[Stored data entries]
>>>

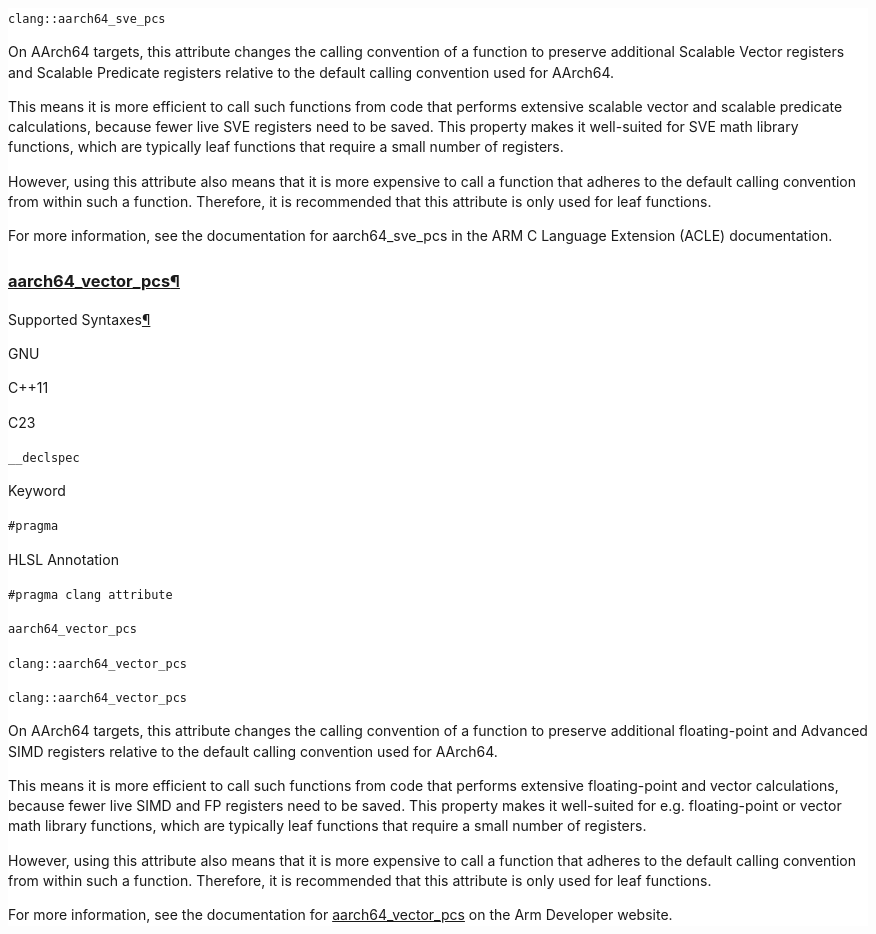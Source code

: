 `clang::aarch64_sve_pcs`

On AArch64 targets, this attribute changes the calling convention of a function to preserve additional Scalable Vector registers and Scalable Predicate registers relative to the default calling convention used for AArch64.

This means it is more efficient to call such functions from code that performs extensive scalable vector and scalable predicate calculations, because fewer live SVE registers need to be saved. This property makes it well-suited for SVE math library functions, which are typically leaf functions that require a small number of registers.

However, using this attribute also means that it is more expensive to call a function that adheres to the default calling convention from within such a function. Therefore, it is recommended that this attribute is only used for leaf functions.

For more information, see the documentation for aarch64\_sve\_pcs in the ARM C Language Extension (ACLE) documentation.

### [aarch64\_vector\_pcs](#id433)[¶](#aarch64-vector-pcs "Link to this heading")

Supported Syntaxes[¶](#id35 "Link to this table")

GNU

C++11

C23

`__declspec`

Keyword

`#pragma`

HLSL Annotation

`#pragma clang attribute`

`aarch64_vector_pcs`

`clang::aarch64_vector_pcs`

`clang::aarch64_vector_pcs`

On AArch64 targets, this attribute changes the calling convention of a function to preserve additional floating-point and Advanced SIMD registers relative to the default calling convention used for AArch64.

This means it is more efficient to call such functions from code that performs extensive floating-point and vector calculations, because fewer live SIMD and FP registers need to be saved. This property makes it well-suited for e.g. floating-point or vector math library functions, which are typically leaf functions that require a small number of registers.

However, using this attribute also means that it is more expensive to call a function that adheres to the default calling convention from within such a function. Therefore, it is recommended that this attribute is only used for leaf functions.

For more information, see the documentation for [aarch64\_vector\_pcs](https://developer.arm.com/products/software-development-tools/hpc/arm-compiler-for-hpc/vector-function-abi) on the Arm Developer website.
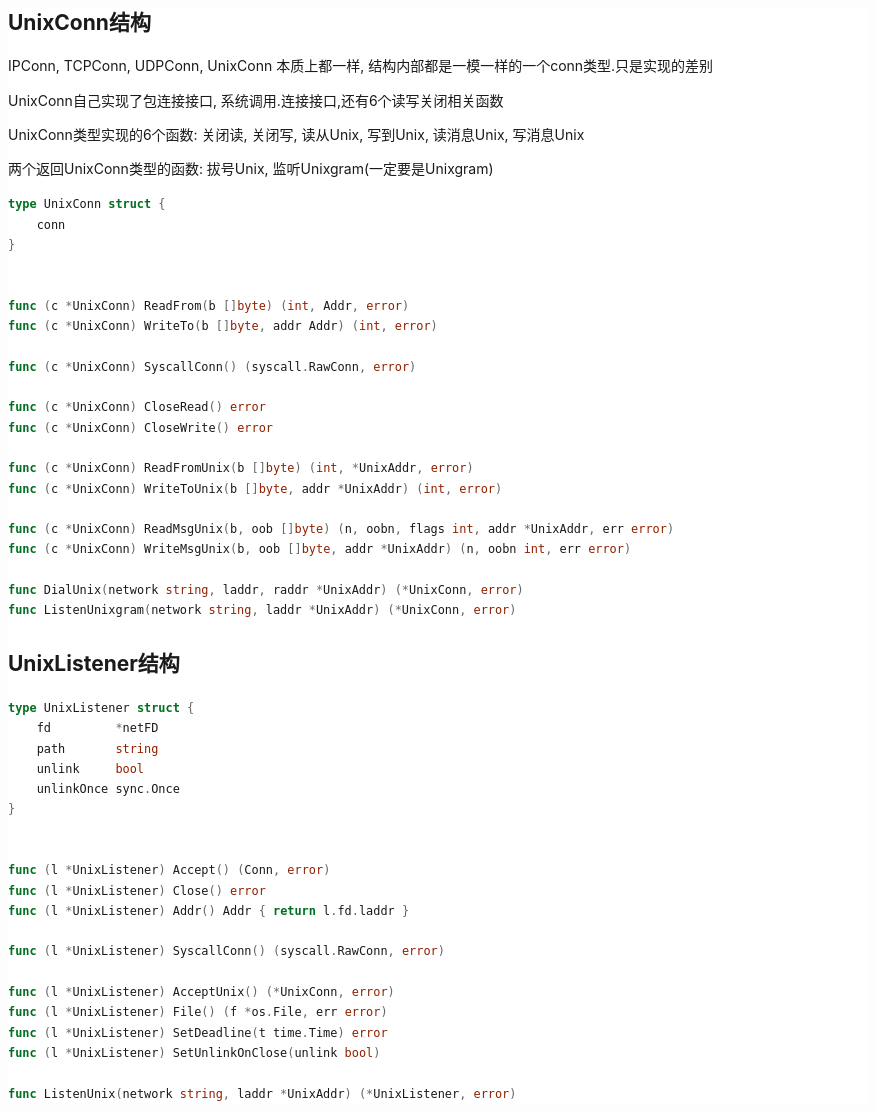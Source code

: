 ## UnixConn结构

IPConn, TCPConn, UDPConn, UnixConn 本质上都一样, 结构内部都是一模一样的一个conn类型.只是实现的差别

UnixConn自己实现了包连接接口, 系统调用.连接接口,还有6个读写关闭相关函数

UnixConn类型实现的6个函数: 关闭读, 关闭写, 读从Unix, 写到Unix, 读消息Unix, 写消息Unix

两个返回UnixConn类型的函数: 拔号Unix, 监听Unixgram(一定要是Unixgram)

```go
type UnixConn struct {
    conn
}


func (c *UnixConn) ReadFrom(b []byte) (int, Addr, error) 
func (c *UnixConn) WriteTo(b []byte, addr Addr) (int, error) 

func (c *UnixConn) SyscallConn() (syscall.RawConn, error) 

func (c *UnixConn) CloseRead() error
func (c *UnixConn) CloseWrite() error

func (c *UnixConn) ReadFromUnix(b []byte) (int, *UnixAddr, error)
func (c *UnixConn) WriteToUnix(b []byte, addr *UnixAddr) (int, error)

func (c *UnixConn) ReadMsgUnix(b, oob []byte) (n, oobn, flags int, addr *UnixAddr, err error)
func (c *UnixConn) WriteMsgUnix(b, oob []byte, addr *UnixAddr) (n, oobn int, err error)

func DialUnix(network string, laddr, raddr *UnixAddr) (*UnixConn, error)
func ListenUnixgram(network string, laddr *UnixAddr) (*UnixConn, error) 
```

## UnixListener结构

```go
type UnixListener struct {
    fd         *netFD
    path       string
    unlink     bool
    unlinkOnce sync.Once
}


func (l *UnixListener) Accept() (Conn, error) 
func (l *UnixListener) Close() error
func (l *UnixListener) Addr() Addr { return l.fd.laddr }

func (l *UnixListener) SyscallConn() (syscall.RawConn, error) 

func (l *UnixListener) AcceptUnix() (*UnixConn, error)
func (l *UnixListener) File() (f *os.File, err error) 
func (l *UnixListener) SetDeadline(t time.Time) error
func (l *UnixListener) SetUnlinkOnClose(unlink bool)

func ListenUnix(network string, laddr *UnixAddr) (*UnixListener, error)
```
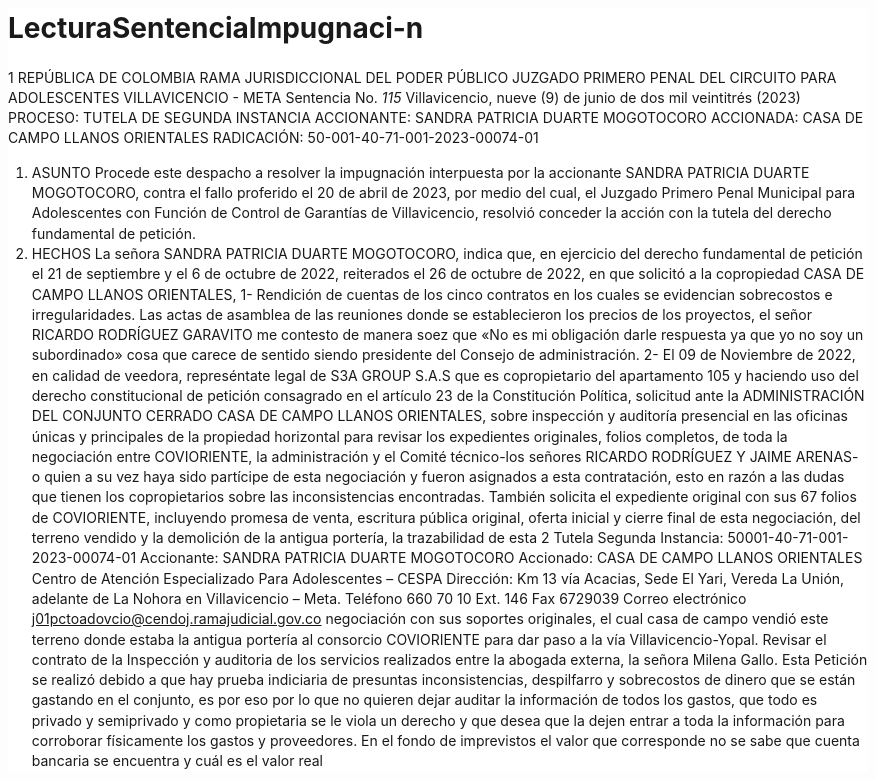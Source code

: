 # LecturaSentenciaImpugnaci-n
1
REPÚBLICA DE COLOMBIA
RAMA JURISDICCIONAL DEL PODER PÚBLICO
JUZGADO PRIMERO PENAL DEL CIRCUITO PARA ADOLESCENTES
VILLAVICENCIO - META
Sentencia No. _115_
Villavicencio, nueve (9) de junio de dos mil veintitrés (2023)
PROCESO: TUTELA DE SEGUNDA INSTANCIA
ACCIONANTE: SANDRA PATRICIA DUARTE MOGOTOCORO
ACCIONADA: CASA DE CAMPO LLANOS ORIENTALES
RADICACIÓN: 50-001-40-71-001-2023-00074-01
1. ASUNTO
Procede este despacho a resolver la impugnación interpuesta por la accionante
SANDRA PATRICIA DUARTE MOGOTOCORO, contra el fallo proferido el 20 de
abril de 2023, por medio del cual, el Juzgado Primero Penal Municipal para
Adolescentes con Función de Control de Garantías de Villavicencio, resolvió
conceder la acción con la tutela del derecho fundamental de petición.
2. HECHOS
La señora SANDRA PATRICIA DUARTE MOGOTOCORO, indica que, en ejercicio
del derecho fundamental de petición el 21 de septiembre y el 6 de octubre de
2022, reiterados el 26 de octubre de 2022, en que solicitó a la copropiedad CASA
DE CAMPO LLANOS ORIENTALES, 1- Rendición de cuentas de los cinco contratos
en los cuales se evidencian sobrecostos e irregularidades. Las actas de asamblea
de las reuniones donde se establecieron los precios de los proyectos, el señor
RICARDO RODRÍGUEZ GARAVITO me contesto de manera soez que «No es mi
obligación darle respuesta ya que yo no soy un subordinado» cosa que carece
de sentido siendo presidente del Consejo de administración. 2- El 09 de
Noviembre de 2022, en calidad de veedora, represéntate legal de S3A GROUP
S.A.S que es copropietario del apartamento 105 y haciendo uso del derecho
constitucional de petición consagrado en el artículo 23 de la Constitución Política,
solicitud ante la ADMINISTRACIÓN DEL CONJUNTO CERRADO CASA DE CAMPO
LLANOS ORIENTALES, sobre inspección y auditoría presencial en las oficinas
únicas y principales de la propiedad horizontal para revisar los expedientes
originales, folios completos, de toda la negociación entre COVIORIENTE, la
administración y el Comité técnico-los señores RICARDO RODRÍGUEZ Y JAIME
ARENAS- o quien a su vez haya sido partícipe de esta negociación y fueron
asignados a esta contratación, esto en razón a las dudas que tienen los
copropietarios sobre las inconsistencias encontradas. También solicita el
expediente original con sus 67 folios de COVIORIENTE, incluyendo promesa de
venta, escritura pública original, oferta inicial y cierre final de esta negociación,
del terreno vendido y la demolición de la antigua portería, la trazabilidad de esta
2
Tutela Segunda Instancia: 50001-40-71-001-2023-00074-01
Accionante: SANDRA PATRICIA DUARTE MOGOTOCORO
Accionado: CASA DE CAMPO LLANOS ORIENTALES
Centro de Atención Especializado Para Adolescentes – CESPA
Dirección: Km 13 vía Acacias, Sede El Yari, Vereda La Unión, adelante de La Nohora en Villavicencio – Meta.
Teléfono 660 70 10 Ext. 146 Fax 6729039 Correo electrónico j01pctoadovcio@cendoj.ramajudicial.gov.co
negociación con sus soportes originales, el cual casa de campo vendió este
terreno donde estaba la antigua portería al consorcio COVIORIENTE para dar
paso a la vía Villavicencio-Yopal. Revisar el contrato de la Inspección y auditoria
de los servicios realizados entre la abogada externa, la señora Milena Gallo. Esta
Petición se realizó debido a que hay prueba indiciaria de presuntas
inconsistencias, despilfarro y sobrecostos de dinero que se están gastando en el
conjunto, es por eso por lo que no quieren dejar auditar la información de todos
los gastos, que todo es privado y semiprivado y como propietaria se le viola un
derecho y que desea que la dejen entrar a toda la información para corroborar
físicamente los gastos y proveedores. En el fondo de imprevistos el valor que
corresponde no se sabe que cuenta bancaria se encuentra y cuál es el valor real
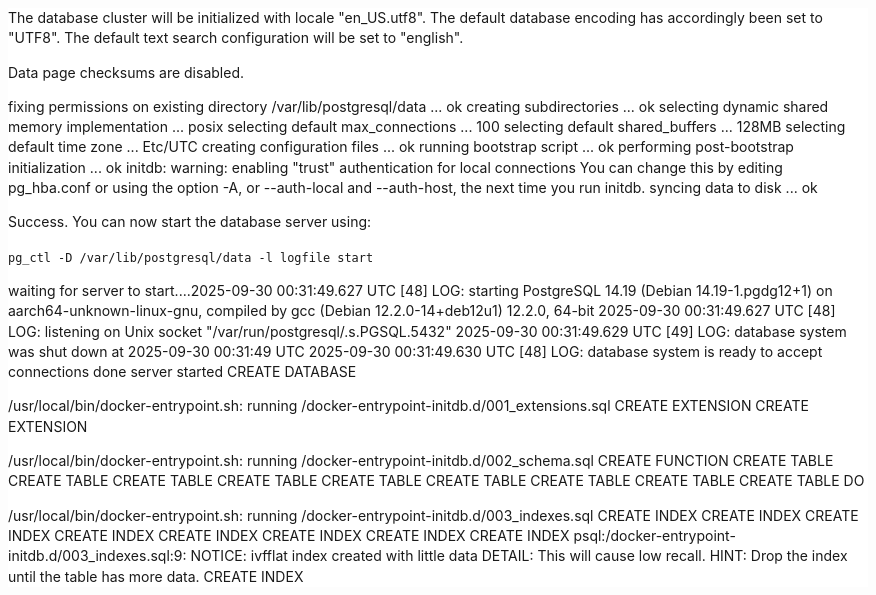 The database cluster will be initialized with locale "en_US.utf8".
The default database encoding has accordingly been set to "UTF8".
The default text search configuration will be set to "english".

Data page checksums are disabled.

fixing permissions on existing directory /var/lib/postgresql/data ... ok
creating subdirectories ... ok
selecting dynamic shared memory implementation ... posix
selecting default max_connections ... 100
selecting default shared_buffers ... 128MB
selecting default time zone ... Etc/UTC
creating configuration files ... ok
running bootstrap script ... ok
performing post-bootstrap initialization ... ok
initdb: warning: enabling "trust" authentication for local connections
You can change this by editing pg_hba.conf or using the option -A, or
--auth-local and --auth-host, the next time you run initdb.
syncing data to disk ... ok


Success. You can now start the database server using:

    pg_ctl -D /var/lib/postgresql/data -l logfile start

waiting for server to start....2025-09-30 00:31:49.627 UTC [48] LOG:  starting PostgreSQL 14.19 (Debian 14.19-1.pgdg12+1) on aarch64-unknown-linux-gnu, compiled by gcc (Debian 12.2.0-14+deb12u1) 12.2.0, 64-bit
2025-09-30 00:31:49.627 UTC [48] LOG:  listening on Unix socket "/var/run/postgresql/.s.PGSQL.5432"
2025-09-30 00:31:49.629 UTC [49] LOG:  database system was shut down at 2025-09-30 00:31:49 UTC
2025-09-30 00:31:49.630 UTC [48] LOG:  database system is ready to accept connections
 done
server started
CREATE DATABASE


/usr/local/bin/docker-entrypoint.sh: running /docker-entrypoint-initdb.d/001_extensions.sql
CREATE EXTENSION
CREATE EXTENSION


/usr/local/bin/docker-entrypoint.sh: running /docker-entrypoint-initdb.d/002_schema.sql
CREATE FUNCTION
CREATE TABLE
CREATE TABLE
CREATE TABLE
CREATE TABLE
CREATE TABLE
CREATE TABLE
CREATE TABLE
CREATE TABLE
CREATE TABLE
DO


/usr/local/bin/docker-entrypoint.sh: running /docker-entrypoint-initdb.d/003_indexes.sql
CREATE INDEX
CREATE INDEX
CREATE INDEX
CREATE INDEX
CREATE INDEX
CREATE INDEX
CREATE INDEX
CREATE INDEX
psql:/docker-entrypoint-initdb.d/003_indexes.sql:9: NOTICE:  ivfflat index created with little data
DETAIL:  This will cause low recall.
HINT:  Drop the index until the table has more data.
CREATE INDEX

<<<

▸ What the exercise asks
If a line contains the string "configuration", it counts toward the total; state that total for the records above and nothing more.

▸ Response box
2